When he was third in line, their eyes met, and he smiled and waved hello. She seemed startled to see him at first, but raised her hand in recognition before returning her attention to the person next in line.

Another woman—her natural hair pulled away from her face with a colorful scarf—bussed and wiped tables. She and Bryony seemed to manage to keep things moving, but Cal could see where an extra pair of hands might change the pace to a friendlier, relaxed atmosphere.

The woman in line directly in front of him walked away holding her cup of coffee. Cal stepped up to the counter.

“Hi, Cal,” Bryony said. She seemed confident, assured, in her element.

“Hello, Bryony,” he said. “With this counter between us, no chance of me tripping on something and lunging at you like an ax murderer.” The quip brought a wide grin to his own face.
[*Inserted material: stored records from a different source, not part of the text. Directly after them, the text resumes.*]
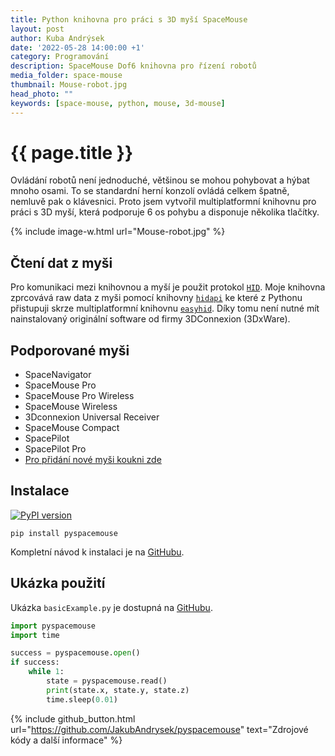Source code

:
```yaml
---
title: Python knihovna pro práci s 3D myší SpaceMouse 
layout: post
author: Kuba Andrýsek
date: '2022-05-28 14:00:00 +1'
category: Programování
description: SpaceMouse Dof6 knihovna pro řízení robotů
media_folder: space-mouse
thumbnail: Mouse-robot.jpg
head_photo: ""
keywords: [space-mouse, python, mouse, 3d-mouse]
---
```


# {{ page.title }}

Ovládání robotů není jednoduché, většinou se mohou pohybovat a hýbat mnoho osami. 
To se standardní herní konzolí ovládá celkem špatně, nemluvě pak o klávesnici. 
Proto jsem vytvořil multiplatformní knihovnu pro práci s 3D myší, která podporuje 6 os pohybu a disponuje několika tlačítky.

{% include image-w.html
url="Mouse-robot.jpg"
%}

## Čtení dat z myši
Pro komunikaci mezi knihovnou a myší je použit protokol [`HID`](https://en.wikipedia.org/wiki/Human_interface_device).
Moje knihovna zprcovává raw data z myši pomocí knihovny [`hidapi`](https://github.com/libusb/hidapi) ke které z Pythonu přistupuji skrze multiplatformní knihovnu [`easyhid`](https://github.com/bglopez/python-easyhid).
Díky tomu není nutné mít nainstalovaný originální software od firmy 3DConnexion (3DxWare).

## Podporované myši
* SpaceNavigator
* SpaceMouse Pro
* SpaceMouse Pro Wireless
* SpaceMouse Wireless
* 3Dconnexion Universal Receiver
* SpaceMouse Compact
* SpacePilot
* SpacePilot Pro
* [Pro přidání nové myši koukni zde](https://github.com/johnhw/pyspacenavigator/issues/1)

## Instalace

[![PyPI version](https://badge.fury.io/py/pyspacemouse.svg)](https://badge.fury.io/py/pyspacemouse)

`pip install pyspacemouse`

Kompletní návod k instalaci je na [GitHubu](https://github.com/JakubAndrysek/pyspacemouse#installation).

## Ukázka použití
Ukázka `basicExample.py` je dostupná na [GitHubu](https://github.com/JakubAndrysek/pyspacemouse/blob/master/examples/basicExample.py).
```python
import pyspacemouse
import time

success = pyspacemouse.open()
if success:
    while 1:
        state = pyspacemouse.read()
        print(state.x, state.y, state.z)
        time.sleep(0.01)
```

{% include github_button.html
url="https://github.com/JakubAndrysek/pyspacemouse"
text="Zdrojové kódy a další informace"
%}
Her countenance remained the same. “What can I get for you?”

“Um, I’ll have a latte with a bagel.”

“The milk frother broke ten minutes ago,” she said. “We’re offering coffee the old-fashioned way this morning.”

“Old-fashioned works,” he said. “And a bagel, plain.”

When Bryony reached up for the bagel, he could see the muscles in her calves. Was she a runner?

She handed his bagel to him, collected a cup of coffee, ran his credit card, and dismissed him to greet the next person in line with the same warm smile and cheerful, “Hello.”

Cal found an empty table and sipped his coffee, watching Bryony in his peripheral vision. She paid no special attention to his side of the room. He stopped looking for her to notice him and surveyed the rest of the shop.

Five tables with empty chairs were covered with used cups and napkins. The clutter reminded him of Leslie, the way her kitchen table would pile up over the course of the week with unsorted mail here, a few peppermint candies there, a stack of newspapers, unused plastic utensils still wrapped in cellophane, fast food napkins. He could never bear the way she tolerated disorganization. When he tried to help, she would playfully slap his hands, telling him to stop, calling him OCD.

Wanting to live with beauty and order in his life was not a mental disorder. People in general function better when they don’t have to look for something every time they want to leave their house. How many times were Leslie and he late for a concert to accommodate a last minute search for her purse, or her keys, or her glasses? One time the lost item was her other shoe. As he recalled, she never found it.

His cell phone rang, and he looked at the number displayed, unknown to him, but with a Cleveland area code. He answered with, “Hello?” and prepared to hang up if the caller launched into selling something.

“Cal?” The voice sounded familiar and not altogether unappealing, a deep, feminine invitation.

“This is Cal,” he answered, in line with his determination to never say “Yes” to unknown callers, a safety measure to ward off scammers.

“It’s Susie. Remember me?”

“Susie, of course.” He’d forgotten to put her number in his contact list, and he did that now as they exchanged pleasantries.